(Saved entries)
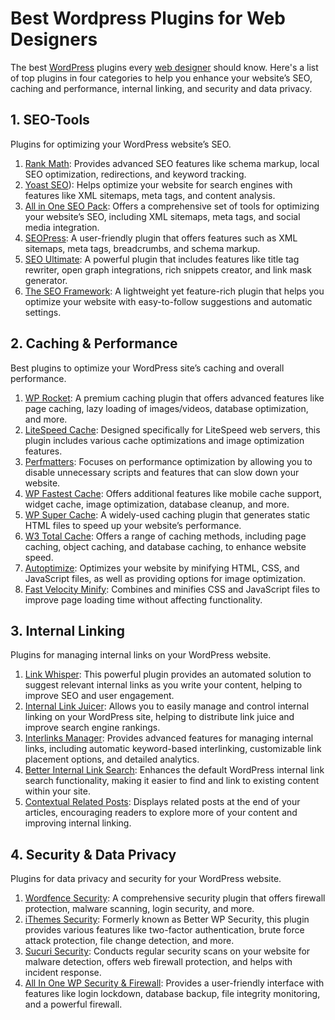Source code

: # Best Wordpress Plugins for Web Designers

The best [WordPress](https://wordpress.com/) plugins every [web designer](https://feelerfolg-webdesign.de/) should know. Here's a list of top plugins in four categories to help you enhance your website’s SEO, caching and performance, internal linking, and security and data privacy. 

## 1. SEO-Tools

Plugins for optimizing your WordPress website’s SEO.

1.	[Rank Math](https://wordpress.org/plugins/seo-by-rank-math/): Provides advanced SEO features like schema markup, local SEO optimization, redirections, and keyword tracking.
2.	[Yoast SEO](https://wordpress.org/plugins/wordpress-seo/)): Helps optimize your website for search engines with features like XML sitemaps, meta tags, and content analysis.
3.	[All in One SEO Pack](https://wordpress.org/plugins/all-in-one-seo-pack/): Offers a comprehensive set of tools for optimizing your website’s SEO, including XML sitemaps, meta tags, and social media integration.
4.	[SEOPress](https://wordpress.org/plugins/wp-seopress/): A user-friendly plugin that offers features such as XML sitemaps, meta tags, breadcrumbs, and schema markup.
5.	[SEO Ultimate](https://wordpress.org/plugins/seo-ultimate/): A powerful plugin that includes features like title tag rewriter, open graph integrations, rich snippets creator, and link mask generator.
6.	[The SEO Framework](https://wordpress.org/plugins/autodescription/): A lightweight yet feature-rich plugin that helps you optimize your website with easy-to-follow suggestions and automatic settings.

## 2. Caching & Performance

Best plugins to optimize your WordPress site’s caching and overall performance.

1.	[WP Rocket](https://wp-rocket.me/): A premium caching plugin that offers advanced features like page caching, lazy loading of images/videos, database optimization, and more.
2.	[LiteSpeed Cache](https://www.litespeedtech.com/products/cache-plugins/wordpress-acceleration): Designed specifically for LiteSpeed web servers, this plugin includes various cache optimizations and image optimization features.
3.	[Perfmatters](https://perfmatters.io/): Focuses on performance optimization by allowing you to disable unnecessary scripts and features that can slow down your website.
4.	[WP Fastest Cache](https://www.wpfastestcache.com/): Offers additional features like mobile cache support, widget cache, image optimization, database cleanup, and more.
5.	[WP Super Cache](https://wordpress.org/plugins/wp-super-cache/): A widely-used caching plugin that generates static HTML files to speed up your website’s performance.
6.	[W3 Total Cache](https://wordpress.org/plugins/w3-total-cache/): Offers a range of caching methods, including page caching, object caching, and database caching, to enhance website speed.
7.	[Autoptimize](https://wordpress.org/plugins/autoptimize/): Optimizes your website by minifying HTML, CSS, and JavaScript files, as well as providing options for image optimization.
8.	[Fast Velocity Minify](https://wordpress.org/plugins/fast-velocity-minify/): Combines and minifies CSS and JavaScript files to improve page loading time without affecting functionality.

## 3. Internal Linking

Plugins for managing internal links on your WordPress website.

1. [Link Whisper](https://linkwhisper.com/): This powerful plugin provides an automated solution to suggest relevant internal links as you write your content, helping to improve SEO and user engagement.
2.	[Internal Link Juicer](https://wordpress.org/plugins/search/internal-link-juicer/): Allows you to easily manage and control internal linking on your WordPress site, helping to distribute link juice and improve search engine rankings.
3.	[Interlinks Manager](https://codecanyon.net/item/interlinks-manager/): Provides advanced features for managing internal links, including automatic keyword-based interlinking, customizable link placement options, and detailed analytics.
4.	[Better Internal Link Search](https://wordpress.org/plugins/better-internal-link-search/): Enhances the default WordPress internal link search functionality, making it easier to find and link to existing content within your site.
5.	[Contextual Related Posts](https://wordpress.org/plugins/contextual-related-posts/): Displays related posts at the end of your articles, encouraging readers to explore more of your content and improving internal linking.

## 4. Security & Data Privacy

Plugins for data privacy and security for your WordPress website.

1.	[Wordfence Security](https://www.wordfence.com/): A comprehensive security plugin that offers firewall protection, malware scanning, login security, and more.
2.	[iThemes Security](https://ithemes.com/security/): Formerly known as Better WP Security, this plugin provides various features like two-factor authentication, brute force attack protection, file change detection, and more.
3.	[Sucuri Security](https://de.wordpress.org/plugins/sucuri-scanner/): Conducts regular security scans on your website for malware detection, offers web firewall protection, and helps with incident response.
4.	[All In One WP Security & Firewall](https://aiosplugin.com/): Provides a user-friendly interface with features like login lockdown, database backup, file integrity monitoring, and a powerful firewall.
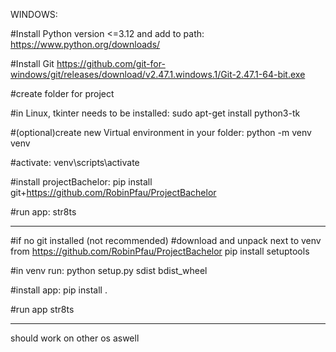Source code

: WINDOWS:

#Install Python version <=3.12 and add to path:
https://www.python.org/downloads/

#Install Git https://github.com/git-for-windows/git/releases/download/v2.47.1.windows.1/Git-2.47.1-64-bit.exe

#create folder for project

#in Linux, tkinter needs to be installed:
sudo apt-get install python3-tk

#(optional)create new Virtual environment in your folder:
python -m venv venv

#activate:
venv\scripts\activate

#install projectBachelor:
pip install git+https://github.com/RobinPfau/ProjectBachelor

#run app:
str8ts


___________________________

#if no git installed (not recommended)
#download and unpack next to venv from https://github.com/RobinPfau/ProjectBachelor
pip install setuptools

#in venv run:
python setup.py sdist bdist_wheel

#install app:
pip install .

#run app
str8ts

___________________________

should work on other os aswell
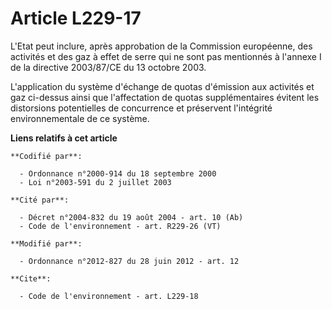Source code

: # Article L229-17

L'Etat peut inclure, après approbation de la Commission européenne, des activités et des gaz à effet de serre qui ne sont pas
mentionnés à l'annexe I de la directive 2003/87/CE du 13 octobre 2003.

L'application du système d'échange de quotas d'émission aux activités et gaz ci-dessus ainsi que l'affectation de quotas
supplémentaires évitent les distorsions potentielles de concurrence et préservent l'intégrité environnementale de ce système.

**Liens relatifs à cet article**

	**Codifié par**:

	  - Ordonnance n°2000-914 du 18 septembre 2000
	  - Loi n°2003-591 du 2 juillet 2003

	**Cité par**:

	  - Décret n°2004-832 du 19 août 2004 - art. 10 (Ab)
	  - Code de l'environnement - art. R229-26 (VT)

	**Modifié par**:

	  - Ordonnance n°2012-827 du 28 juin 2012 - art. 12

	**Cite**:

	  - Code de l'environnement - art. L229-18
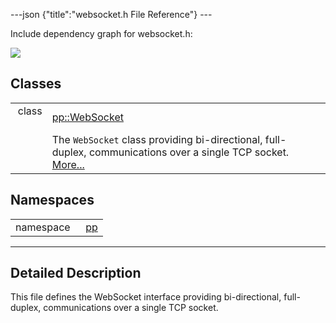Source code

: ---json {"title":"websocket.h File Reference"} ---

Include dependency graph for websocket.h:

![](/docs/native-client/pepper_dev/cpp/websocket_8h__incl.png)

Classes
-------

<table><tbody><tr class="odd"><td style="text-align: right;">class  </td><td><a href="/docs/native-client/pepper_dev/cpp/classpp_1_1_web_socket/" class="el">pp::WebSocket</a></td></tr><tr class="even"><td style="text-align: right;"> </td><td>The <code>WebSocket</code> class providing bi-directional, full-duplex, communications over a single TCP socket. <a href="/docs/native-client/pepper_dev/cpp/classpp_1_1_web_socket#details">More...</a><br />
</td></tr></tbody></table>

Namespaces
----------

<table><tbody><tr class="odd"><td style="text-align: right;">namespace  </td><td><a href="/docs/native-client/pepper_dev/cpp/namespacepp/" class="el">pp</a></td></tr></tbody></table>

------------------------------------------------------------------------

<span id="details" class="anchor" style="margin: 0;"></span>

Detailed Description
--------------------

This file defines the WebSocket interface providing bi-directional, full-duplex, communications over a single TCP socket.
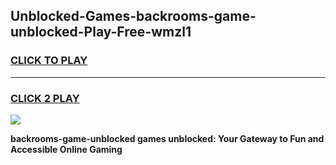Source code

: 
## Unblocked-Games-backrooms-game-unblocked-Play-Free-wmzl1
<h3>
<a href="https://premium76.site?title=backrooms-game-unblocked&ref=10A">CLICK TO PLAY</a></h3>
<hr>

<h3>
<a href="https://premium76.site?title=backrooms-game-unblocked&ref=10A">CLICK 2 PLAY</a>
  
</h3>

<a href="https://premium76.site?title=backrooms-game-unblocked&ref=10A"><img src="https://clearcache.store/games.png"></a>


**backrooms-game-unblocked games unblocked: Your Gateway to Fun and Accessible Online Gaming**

_WORK ITEM_.
This task asks for the number of lines above that include the string "options". Respond with that number only.

_SOLUTION TO THIS PROBLEM_.
2